JP2743454B2 - Method for producing polyethers - Google Patents

Description

Description: TECHNICAL FIELD The present invention relates to a method for producing a polyether, and more particularly to a method for producing a polyether polyol.

[Prior art] Polyethers obtained by subjecting an initiator to a ring-opening reaction of a monoepoxide such as an alkylene oxide are widely used as raw materials for synthetic resins such as polyurethane, surfactants, lubricants and other uses. . The initiator is a hydroxyl group-containing compound represented by A (H) _n (A; a residue of the hydroxyl group-containing compound excluding the hydrogen atom of the hydroxyl group, n; an integer of 1 or more). As an initiator, for example, 1
There are polyhydric alcohol, polyhydric alcohol, monohydric phenol, polyhydric phenol and the like. Compounds having a hydroxyalkylamino group (alkanolamines, amines-alkylene oxide adducts, etc.) are also used as initiators. Further, polyethers obtained by reacting the above initiator with monoepoxide are also used as the initiator.

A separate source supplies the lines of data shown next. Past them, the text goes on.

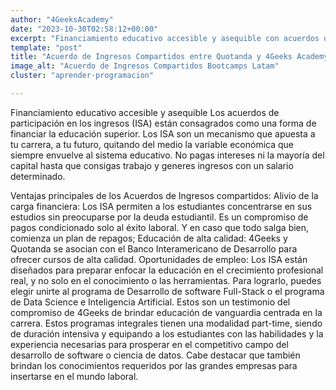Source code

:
 ```yaml
---
author: "4GeeksAcademy"
date: "2023-10-30T02:58:12+00:00"
excerpt: "Financiamiento educativo accesible y asequible con acuerdos de participación en los ingresos (ISA). Alivio de la carga financiera y educación de alta calidad ofrecida por 4Geeks y Quotanda. Oportunidades de empleo en desarrollo de software y ciencia de datos. Compromiso de brindar educación centrada en la carrera."
template: "post"
title: "Acuerdo de Ingresos Compartidos entre Quotanda y 4Geeks Academy "
image_alt: "Acuerdo de Ingresos Compartidos Bootcamps Latam"
cluster: "aprender-programacion"

---
```



Financiamiento educativo accesible y asequible
Los acuerdos de participación en los ingresos (ISA) están consagrados como una forma de financiar la educación superior. 
Los ISA son un mecanismo que apuesta a tu carrera, a tu futuro, quitando del medio la variable económica que siempre envuelve al sistema educativo. 
No  pagas intereses ni la mayoría del capital hasta que consigas trabajo y generes ingresos con un salario determinado.

Ventajas principales de los Acuerdos de Ingresos compartidos:
Alivio de la carga financiera: Los ISA permiten a los estudiantes concentrarse en sus estudios sin preocuparse por la deuda estudiantil.
Es un compromiso de pagos condicionado solo al éxito laboral. Y en caso que todo salga bien, comienza un plan de repagos;
Educación de alta calidad: 4Geeks y  Quotanda se asocian con el Banco Interamericano de Desarrollo para ofrecer cursos de alta calidad.
Oportunidades de empleo: Los ISA están diseñados para preparar enfocar la educación en el crecimiento profesional real, y no solo en el conocimiento o las herramientas. 
Para lograrlo, puedes elegir unirte al programa de Desarrollo de software Full-Stack o el programa de Data Science e Inteligencia Artificial. 
Estos son un testimonio del compromiso de 4Geeks de brindar educación de vanguardia centrada en la carrera. 
Estos programas integrales tienen una modalidad part-time, siendo de duración intensiva y equipando a los estudiantes con las habilidades y la experiencia necesarias para prosperar en el competitivo campo del desarrollo de software o ciencia de datos. 
Cabe destacar que también brindan los conocimientos requeridos por las grandes empresas para insertarse en el mundo laboral.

Polyethers are the following compounds obtained by subjecting the initiator to a ring-opening reaction of monoepoxide.

AR-O _m H] _n (RO): ring-opened unit of monoepoxide n, m: an integer of 1 or more Conventionally, as a method for producing polyethers, a method of reacting monoepoxide in the presence of an alkali catalyst is known. Widely used. As the alkali catalyst, an alkali metal compound such as potassium hydroxide or sodium hydroxide has been used. However, polyethers obtained using an alkali catalyst have the following problems. That is, an unsaturated monool generated by isomerization of monoepoxide, particularly propylene oxide, serves as an initiator, and an unsaturated monoether having monoepoxide added thereto is formed.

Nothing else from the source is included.